I Love Techno France : les raisons d’un abandon

/ le 16 décembre 2014
I Love Techno France : les raisons d’un abandon
Cela devait être le plus grand événement européen en intérieur de l’année. Mais la version française de I Love Techno, n’a pas eu lieu en raison d’une annulation de dernière minute, laissant près de 35 000 festivaliers sur leur faim. Retour sur une soirée plus que frustrante.

 

18h30 : I Love Techno France annonce sur sa page Facebook l'annulation de sa soirée électro près de Montpellier. Une terrible nouvelle pour les 35 000 festivaliers venus de toute la France pour l'occasion.
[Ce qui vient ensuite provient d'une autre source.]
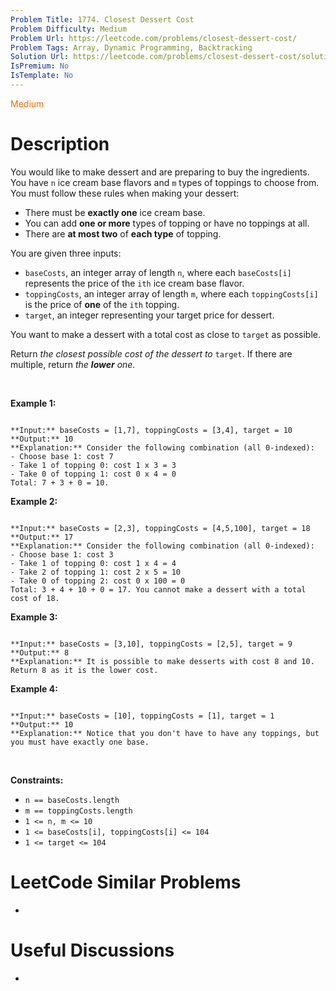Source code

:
 ```yaml
---
Problem Title: 1774. Closest Dessert Cost
Problem Difficulty: Medium
Problem Url: https://leetcode.com/problems/closest-dessert-cost/
Problem Tags: Array, Dynamic Programming, Backtracking
Solution Url: https://leetcode.com/problems/closest-dessert-cost/solution/
IsPremium: No
IsTemplate: No
---
```


<span style="color: rgb(239, 108, 0);">Medium</span>

# Description

You would like to make dessert and are preparing to buy the ingredients. You have `n` ice cream base flavors and `m` types of toppings to choose from. You must follow these rules when making your dessert:


* There must be **exactly one** ice cream base.
* You can add **one or more** types of topping or have no toppings at all.
* There are **at most two** of **each type** of topping.


You are given three inputs:


* `baseCosts`, an integer array of length `n`, where each `baseCosts[i]` represents the price of the `ith` ice cream base flavor.
* `toppingCosts`, an integer array of length `m`, where each `toppingCosts[i]` is the price of **one** of the `ith` topping.
* `target`, an integer representing your target price for dessert.


You want to make a dessert with a total cost as close to `target` as possible.


Return *the closest possible cost of the dessert to* `target`. If there are multiple, return *the **lower** one.*


 


**Example 1:**



```

**Input:** baseCosts = [1,7], toppingCosts = [3,4], target = 10
**Output:** 10
**Explanation:** Consider the following combination (all 0-indexed):
- Choose base 1: cost 7
- Take 1 of topping 0: cost 1 x 3 = 3
- Take 0 of topping 1: cost 0 x 4 = 0
Total: 7 + 3 + 0 = 10.

```

**Example 2:**



```

**Input:** baseCosts = [2,3], toppingCosts = [4,5,100], target = 18
**Output:** 17
**Explanation:** Consider the following combination (all 0-indexed):
- Choose base 1: cost 3
- Take 1 of topping 0: cost 1 x 4 = 4
- Take 2 of topping 1: cost 2 x 5 = 10
- Take 0 of topping 2: cost 0 x 100 = 0
Total: 3 + 4 + 10 + 0 = 17. You cannot make a dessert with a total cost of 18.

```

**Example 3:**



```

**Input:** baseCosts = [3,10], toppingCosts = [2,5], target = 9
**Output:** 8
**Explanation:** It is possible to make desserts with cost 8 and 10. Return 8 as it is the lower cost.

```

**Example 4:**



```

**Input:** baseCosts = [10], toppingCosts = [1], target = 1
**Output:** 10
**Explanation:** Notice that you don't have to have any toppings, but you must have exactly one base.
```

 


**Constraints:**


* `n == baseCosts.length`
* `m == toppingCosts.length`
* `1 <= n, m <= 10`
* `1 <= baseCosts[i], toppingCosts[i] <= 104`
* `1 <= target <= 104`




# LeetCode Similar Problems

- []()

# Useful Discussions

- []()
Une centaine d'entre eux ont quand même tenu à se rendre devant les grilles du Parc Expo.

Sécurité

Le matin même, la commission de la sécurité avait rendu un avis défavorable à l’organisation de la soirée. Mais cet avis (déjà négatif les autres années) n’avait jamais empêché la tenue de la manifestation. Outre le système d’alarme non adapté, ce sont surtout les issues de secours en nombre insuffisant qui ont posé problème. La soirée avait rassemblé 27 000 spectateurs l’an dernier. Cette fois-ci, ils étaient 8 000 de plus.

En novembre, la commission de sécurité avait déjà rendu par deux fois un avis défavorable. Les  organisateurs du festival avaient tout de même décidé de maintenir le festival. Mais lorsque l’interdiction municipale a été prononcée ce samedi, ils ont été obligés de faire demi-tour en expliquant « ne pas vouloir être hors la loi ».

Armel Campagna, l’organisateur d’ I Love Techno France est abattu :

Nous sommes effondrés...C’est totalement irresponsable de la part de la commission de sécurité de nous informer si tard.


 

Pourtant le maire de Pérols affirme que l’organisateur avait été prévenu quant aux risques d’annulation si ce dernier ne réduisait pas le nombre de spectateurs.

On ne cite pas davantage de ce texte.